При виде раскачивающейся фигуры Дагнер позеленел, Морил вцепился в квиддеру и судорожно сглотнул. Брид не удержалась, чтобы не свеситься с повозки и не спросить у оказавшегося поблизости мужчины, кем был повешенный.

– Дружок Вестника, – жизнерадостно сообщил он.

Брид выбрала для расспросов веселого усатого мужчину, который, похоже, насладился каждой минутой казни.

– Некоторые считают, что он и был Вестником, – добавил он. – Но наверняка уже никто не скажет. Он ни в чем не признался. Его взяли на прошлой неделе по приказу нового графа.

– О, так здесь новый граф? – тупо спросила Брид, пытаясь не смотреть на раскачивающееся тело.

– Еще бы, – ответил мужчина. – Старый граф умер больше месяца назад. Новый граф – его внук. У него настоящий нюх на Вестника и ему подобных, это точно. И удачи ему в этом!

– О да. Большой удачи, – поспешно откликнулась Брид, испугавшись ареста за непочтительность к новому правителю.

– Прекрати, Брид. И давайте начнем, – раздраженно сказал Дагнер.

Брид довольно фальшиво улыбнулась усатому собеседнику и закрепила вожжи, дав Олобу понять, что ему следует стоять на месте. А потом она задудела в пангорн, чтобы привлечь к себе внимание. Когда в их сторону повернулось достаточно много лиц, она встала и заговорила. Морил удивлялся тому, насколько спокойно держится сестра.

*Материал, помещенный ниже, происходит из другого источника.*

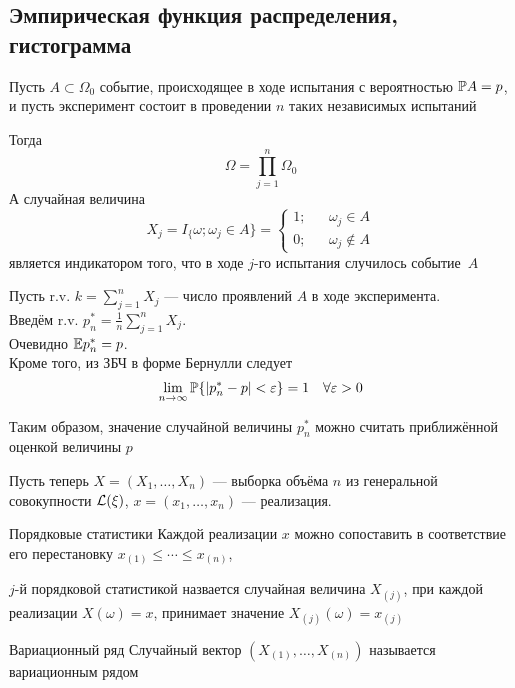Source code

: \subsection{Эмпирическая функция распределения, гистограмма}

Пусть $A\subset\Omega_0$ событие,
происходящее в ходе испытания с вероятностью $\mathbb P A = p$,
и пусть эксперимент состоит в проведении $n$ таких независимых испытаний

Тогда
$$\Omega = \prod_{j=1}^n \Omega_0$$
А случайная величина
$$X_j =
I_\{\omega ; \omega_j \in A\} =
\left\{
\begin{aligned}
1; && \omega_j\in A \\
0; && \omega_j\notin A
\end{aligned}\right.$$
является индикатором того, что в ходе $j$-го испытания случилось событие~$A$

Пусть r.v. $k = \sum_{j=1}^n X_j$ --- число проявлений $A$ в ходе эксперимента. \\
Введём r.v. $p_n^* = \frac{1}{n} \sum_{j=1}^n X_j$. \\
Очевидно $\mathbb E p_n^* = p$.\\
Кроме того, из ЗБЧ в форме Бернулли следует
$$\lim_{n\to\infty} \mathbb P\{ |p_n^* - p| < \varepsilon \} = 1 \quad \forall\varepsilon>0$$

Таким образом, значение случайной величины $p_n^*$
можно считать приближённой оценкой величины $p$


Пусть теперь
$X = (X_1, \dotsc, X_n)$ --- выборка объёма $n$ из генеральной совокупности $\mathcal L(\xi)$,
$x = (x_1, \dotsc, x_n)$ --- реализация.

\begin{dfn}{Порядковые статистики}
Каждой реализации $x$ можно сопоставить в соответствие его перестановку
$x_{(1)} \leq \dotsb \leq x_{(n)}$,

$j$-й порядковой статистикой назвается
случайная величина $X_{(j)}$,
при каждой реализации $X(\omega)=x$,
принимает значение $X_{(j)}(\omega) = x_{(j)}$
\end{dfn}

\begin{dfn}{Вариационный ряд}
Случайный вектор $(X_{(1)}, \dotsc, X_{(n)})$ называется вариационным рядом
\end{dfn}

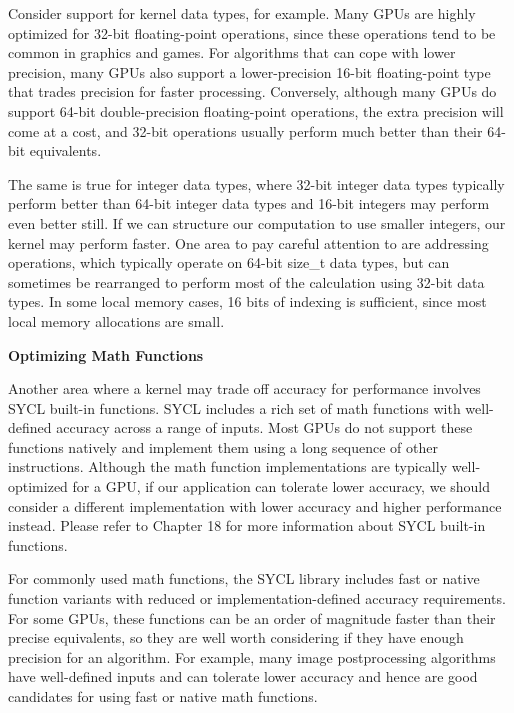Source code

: Consider support for kernel data types, for example. Many GPUs are highly optimized for 32-bit floating-point operations, since these operations tend to be common in graphics and games. For algorithms that can cope with lower precision, many GPUs also support a lower-precision 16-bit floating-point type that trades precision for faster processing. Conversely, although many GPUs do support 64-bit double-precision floating-point operations, the extra precision will come at a cost, and 32-bit operations usually perform much better than their 64-bit equivalents.\par

The same is true for integer data types, where 32-bit integer data types typically perform better than 64-bit integer data types and 16-bit integers may perform even better still. If we can structure our computation to use smaller integers, our kernel may perform faster. One area to pay careful attention to are addressing operations, which typically operate on 64-bit size\_t data types, but can sometimes be rearranged to perform most of the calculation using 32-bit data types. In some local memory cases, 16 bits of indexing is sufficient, since most local memory allocations are small.\par

\hspace*{\fill} \par %
\textbf{Optimizing Math Functions}

Another area where a kernel may trade off accuracy for performance involves SYCL built-in functions. SYCL includes a rich set of math functions with well-defined accuracy across a range of inputs. Most GPUs do not support these functions natively and implement them using a long sequence of other instructions. Although the math function implementations are typically well-optimized for a GPU, if our application can tolerate lower accuracy, we should consider a different implementation with lower accuracy and higher performance instead. Please refer to Chapter 18 for more information about SYCL built-in functions.\par

For commonly used math functions, the SYCL library includes fast or native function variants with reduced or implementation-defined accuracy requirements. For some GPUs, these functions can be an order of magnitude faster than their precise equivalents, so they are well worth considering if they have enough precision for an algorithm. For example, many image postprocessing algorithms have well-defined inputs and can tolerate lower accuracy and hence are good candidates for using fast or native math functions.\par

Но в этом Брид походила на Кленнена. Внимание публики было ей необходимо как воздух.

– Дамы и господа! объявила она. – Приглашаю вас подойти и послушать. Вы видите повозку, на которой я стою? Многим из вас она хорошо знакома. Если это так, то вам известно, что она принадлежит Кленнену-менестрелю. Вы видели, как она много лет проезжала через Нитдэйл, направляясь на Север. Большинство из вас знают Кленнена-менестреля…

Она уже успела заинтересовать слушателей. Морил услышал, как кто-то сказал:

– Это Кленнен-менестрель!

– Нет, не Кленнен, – возразил еще кто-то. – Кто эта хорошенькая девчушка?

– Тогда где же Кленнен? Это не Кленнен! – стали говорить другие.

И наконец один из самых любопытных громко спросил:

– Где Кленнен, девонька? Разве он не с тобой?

– Я вам расскажу, – ответила Брид. – Я все вам расскажу.

А потом она замолчала и просто стояла, прямая и заметная в своем вишневом платье. Морил видел, что она сдерживает слезы. Но он видел и то, что она ясно показывает толпе, какие усилия прилагает, чтобы не заплакать. Он изумился тому, как ей удается использовать настоящие чувства для того, чтобы придать зрелищности представлению. Самому ему так ни за что бы не сделать.

Брид молча стояла, пока любопытный ропот не стал громким, – но не затянула молчание настолько, чтобы любопытство угасло. Она сказала:

– Я вам скажу. Кленнена… моего отца… убили два дня назад.

Она снова замолчала, борясь со слезами и внимательно прислушиваясь к сочувственному гулу. Когда гул набрал силу, она снова заговорила, громко, но так спокойно, что Морилу и большинству присутствующих показалось, будто она говорит тихо. Они замолчали, внимая ее словам.

– Мы – дети Кленнена-менестреля: Брид, Морил и Дастгандлен Хандагнер. И мы делаем все, что в наших силах, чтобы продолжать выступления без него. Надеюсь, вы найдете время, чтобы нас послушать. Мы понимаем, что без Кленнена наше представление уже не будет прежним… но мы постараемся доставить вам удовольствие. Мы надеемся, что вы простите нам все наши недостатки, ради… ради памяти нашего отца.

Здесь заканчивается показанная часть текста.